Friends of the Earth, Taxpayers for Common Sense and the U.S. Public Interest Group led the Green Scissors Campaign Group, which produced a report describing 74 federal government subsidies and billions of dollars in programs that support environmentally and socially harmful projects.
One of these subsidy programs, called the Petroleum Research and Development Program, will spend $280 million this year in support of exploration and petroleum recovery.
"The issue with the gas industry is its failure to internalize costs of gasoline," Hodges said. "Most countries have substantial gas taxes of $2-$3 per gallon we don't have this."
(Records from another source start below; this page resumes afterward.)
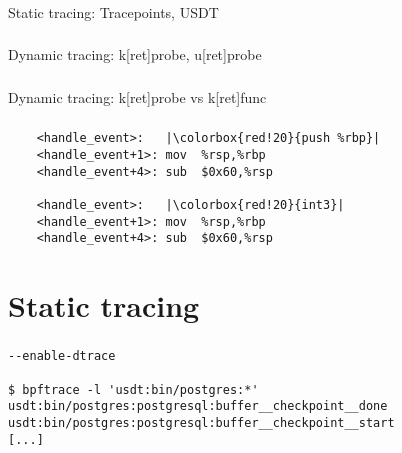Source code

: \documentclass[usenames,dvipsnames, 18pt, compress, aspectratio=169]{beamer}
\begin{document}
\begin{frame}[fragile]{}
    \frametitle{}
    \begin{center}
        Static tracing: Tracepoints, USDT
    \end{center}
\end{frame}

\begin{frame}[fragile]{}
    \frametitle{}
    \begin{center}
        Dynamic tracing: k[ret]probe, u[ret]probe
    \end{center}
\end{frame}

\begin{frame}[fragile]{}
    \frametitle{}
    \begin{center}
        Dynamic tracing: k[ret]probe vs k[ret]func
    \end{center}
\end{frame}

\begin{frame}[fragile]{}
    \frametitle{}
    \begin{center}
        \begin{verbatim}
    <handle_event>:   |\colorbox{red!20}{push %rbp}|
    <handle_event+1>: mov  %rsp,%rbp
    <handle_event+4>: sub  $0x60,%rsp

    <handle_event>:   |\colorbox{red!20}{int3}|
    <handle_event+1>: mov  %rsp,%rbp
    <handle_event+4>: sub  $0x60,%rsp
        \end{verbatim}

    \end{center}
\end{frame}

\section{Static tracing}

\begin{frame}[fragile]{}
    \frametitle{}
    \begin{center}
        \begin{verbatim}
--enable-dtrace

$ bpftrace -l 'usdt:bin/postgres:*'
usdt:bin/postgres:postgresql:buffer__checkpoint__done
usdt:bin/postgres:postgresql:buffer__checkpoint__start
[...]
        \end{verbatim}
    \end{center}
\end{frame}
\end{document}
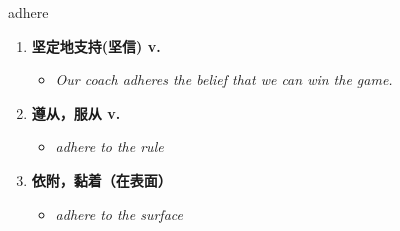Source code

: 
\begin{frame}
{\huge adhere}
\begin{center}
\begin{enumerate}\Large
  \item \textbf{坚定地支持(坚信) v.}
  \begin{itemize}
    \item \em{\Large{Our coach adheres the belief that we can win the game.}}
  \end{itemize}
  \item \textbf{遵从，服从 v.}
  \begin{itemize}
    \item \em{\Large{adhere to the rule}}
  \end{itemize}
  \item \textbf{依附，黏着（在表面）}
  \begin{itemize}
    \item \em{\Large{adhere to the surface}}
  \end{itemize}
\end{enumerate}
\end{center}
\end{frame}
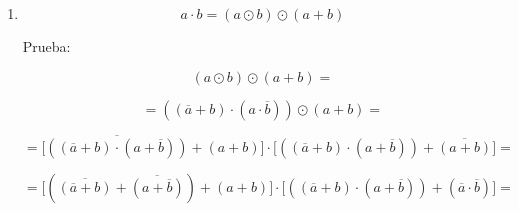 \documentclass[
]{article}
\begin{document}
\begin{enumerate}
\begin{enumerate}
\begin{enumerate}
\begin{enumerate}
        Prueba:

        \[{({a \oplus b})} \oplus {{({a \cdot b})} =}\]

        \[{= {({{({\overline{a} \cdot b})} + {({a \cdot \overline{b}})}})}} \oplus {{({a \cdot b})} =}\]

        \[{= {{\lbrack{\overline{({{({\overline{a}\cdot b})}+{({a\cdot\overline{b}})}})} \cdot {({a \cdot b})}}\rbrack} + {\lbrack{{({{({\overline{a} \cdot b})} + {({a \cdot \overline{b}})}})} \cdot \overline{({a\cdot b})}}\rbrack}}} =\]

        \[{= {{\lbrack{{({\overline{({\overline{a}\cdot b})} \cdot \overline{({a\cdot\overline{b}})}})} \cdot {({a \cdot b})}}\rbrack} + {\lbrack{{({{({\overline{a} \cdot b})} + {({a \cdot \overline{b}})}})} \cdot {({\overline{a} + \overline{b}})}}\rbrack}}} =\]

        \[{= {{\lbrack{{({{({a + \overline{b}})} \cdot {({\overline{a} + b})}})} \cdot {({a \cdot b})}}\rbrack} + {\lbrack{{({{({\overline{a} \cdot b})} + {({a \cdot \overline{b}})}})} \cdot {({\overline{a} + \overline{b}})}}\rbrack}}} =\]

        \[{= {{\lbrack{({a \cdot b})}\rbrack} + {\lbrack{({{({\overline{a} \cdot b})} + {({a \cdot \overline{b}})}})}\rbrack}}} =\]

        \[{= {{{({a \cdot b})} + {({\overline{a} \cdot b})}} + {({a \cdot \overline{b}})}}} =\]

        \[{= {{\lbrack{{({a \cdot b})} + {({\overline{a} \cdot b})}}\rbrack} + {\lbrack{{({a \cdot b})} + {({a \cdot \overline{b}})}}\rbrack}}} =\]

        \[{= {{\lbrack b\rbrack} + {\lbrack a\rbrack}}} =\]

        \[= {a + b}\]
      \item
        \[{{a \cdot b} = {({a \odot b})}} \odot {({a + b})}\]

        Prueba:

        \[{({a \odot b})} \odot {{({a + b})} =}\]

        \[{= {({{({\overline{a} + b})} \cdot {({a \cdot \overline{b}})}})}} \odot {{({a + b})} =}\]

        \[{= {{\lbrack{\overline{({{({\overline{a}+b})}\cdot{({a+\overline{b}})}})} + {({a + b})}}\rbrack} \cdot {\lbrack{{({{({\overline{a} + b})} \cdot {({a + \overline{b}})}})} + \overline{({a+b})}}\rbrack}}} =\]

        \[{= {{\lbrack{{({\overline{({\overline{a}+b})} + \overline{({a+\overline{b}})}})} + {({a + b})}}\rbrack} \cdot {\lbrack{{({{({\overline{a} + b})} \cdot {({a + \overline{b}})}})} + {({\overline{a} \cdot \overline{b}})}}\rbrack}}} =\]


\end{enumerate}
\end{enumerate}
\end{enumerate}
\end{enumerate}
\end{document}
Department of Energy studies show that if a consumer pays $1.50 for a gallon of gas, about 18 percent of the price pays for the oils refinement, 17 percent covers distribution and marketing costs, 28 percent pays for taxes and 37 percent pays for the crude oil. Much of the environmental damage caused by extracting, delivering and consuming the gallon is not added to the consumers bill.
The International Center for Technological Assessment released a study stating the cost of gas would rise anywhere from $5.60 to $15.14 per gallon if federal subsidies were removed and the market price included external costs.
"When people say gas is cheap, they are missing all the costs that are not included," ICTA spokesman Mark Briscoe said. "The cost range is broad because many of the external costs are hard to estimate.
"The report is mostly to get people to realize that they do not pay for these prices at the pump, but pay for them in other ways."
Briscoe said people should think of these costs each time they get in the car.
"When prices are increased, it cuts into the amount of driving we can do," Hodges said. "So many trips we take are unnecessary. The lowest emission car is one that sits in the garage."